Material for this exercise -
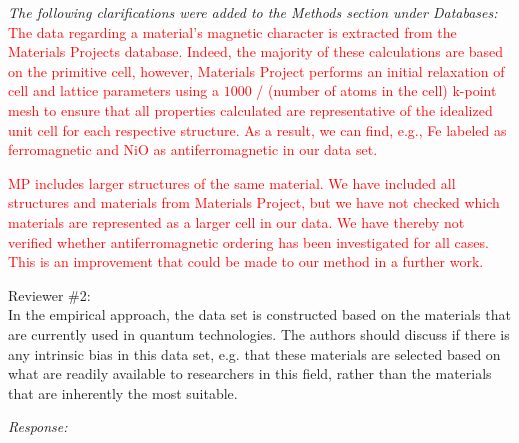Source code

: \documentclass[11pt, a4paper]{letter} %
\newcommand{\mrk}[1]{\textcolor{red}{#1}}
\begin{document}
\textit{The following clarifications were added to the Methods section under Databases:} \\ 
\mrk{The data regarding a material's magnetic character is extracted from the Materials Projects database. Indeed, the majority of these calculations are based on the primitive cell, however, Materials Project performs an initial relaxation of cell and lattice parameters using a $1000$ / (number of atoms in the cell) k-point mesh to ensure that all properties calculated are representative of the idealized unit cell for each respective structure. As a result, we can find, e.g., Fe labeled as ferromagnetic and NiO as antiferromagnetic in our data set.} 

\mrk{MP includes larger structures of the same material. We have included all structures and materials from Materials Project, but we have not checked which materials are represented as a larger cell in our data. We have thereby not verified whether antiferromagnetic ordering has been investigated for all cases. This is an improvement that could be made to our method in a further work.}




Reviewer \#2: \\
In the empirical approach, the data set is constructed based on the materials that are currently used in quantum technologies. The authors should discuss if there is any intrinsic bias in this data set, e.g. that these materials are selected based on what are readily available to researchers in this field, rather than the materials that are inherently the most suitable.

\textit{Response:}
\end{document}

Problem to work on - Search the material above for lines containing the string "textit", then pull them out.

Your solution -
\textit{The following clarifications were added to the Methods section under Databases:} \\ 
\textit{Response:}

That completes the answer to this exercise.